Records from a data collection
════════

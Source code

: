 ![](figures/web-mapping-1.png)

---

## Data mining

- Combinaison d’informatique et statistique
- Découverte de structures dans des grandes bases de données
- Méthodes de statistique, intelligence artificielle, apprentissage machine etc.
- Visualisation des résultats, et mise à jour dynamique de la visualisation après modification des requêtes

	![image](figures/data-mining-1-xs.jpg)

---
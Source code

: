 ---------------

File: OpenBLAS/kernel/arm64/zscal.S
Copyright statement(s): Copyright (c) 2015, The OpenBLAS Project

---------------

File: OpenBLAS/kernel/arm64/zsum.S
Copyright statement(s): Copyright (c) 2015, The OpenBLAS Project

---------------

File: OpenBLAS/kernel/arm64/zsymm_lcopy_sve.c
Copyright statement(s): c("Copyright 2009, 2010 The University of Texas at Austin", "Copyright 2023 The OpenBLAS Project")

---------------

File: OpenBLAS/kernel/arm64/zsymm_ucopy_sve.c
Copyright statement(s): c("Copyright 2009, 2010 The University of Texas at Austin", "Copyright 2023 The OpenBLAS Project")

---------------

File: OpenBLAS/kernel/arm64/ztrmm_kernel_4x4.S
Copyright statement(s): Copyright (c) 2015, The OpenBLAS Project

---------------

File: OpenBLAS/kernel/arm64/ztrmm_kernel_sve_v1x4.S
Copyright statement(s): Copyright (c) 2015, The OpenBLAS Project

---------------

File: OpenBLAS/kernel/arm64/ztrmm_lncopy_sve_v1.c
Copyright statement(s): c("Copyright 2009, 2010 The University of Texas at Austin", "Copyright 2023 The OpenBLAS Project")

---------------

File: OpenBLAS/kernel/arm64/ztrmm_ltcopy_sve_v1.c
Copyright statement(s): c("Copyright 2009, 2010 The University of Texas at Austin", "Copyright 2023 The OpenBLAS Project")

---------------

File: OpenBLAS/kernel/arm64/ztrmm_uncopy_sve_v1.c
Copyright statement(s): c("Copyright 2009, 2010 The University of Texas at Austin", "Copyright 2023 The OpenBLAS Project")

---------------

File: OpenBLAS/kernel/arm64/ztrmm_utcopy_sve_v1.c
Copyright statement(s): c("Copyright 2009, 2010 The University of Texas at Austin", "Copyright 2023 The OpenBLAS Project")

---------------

════════

- **WHAT NEEDS TO BE DONE**:
Please count the lines in the data that include the word "mining" and report the number by itself.

- **EXERCISE ANSWER**:
2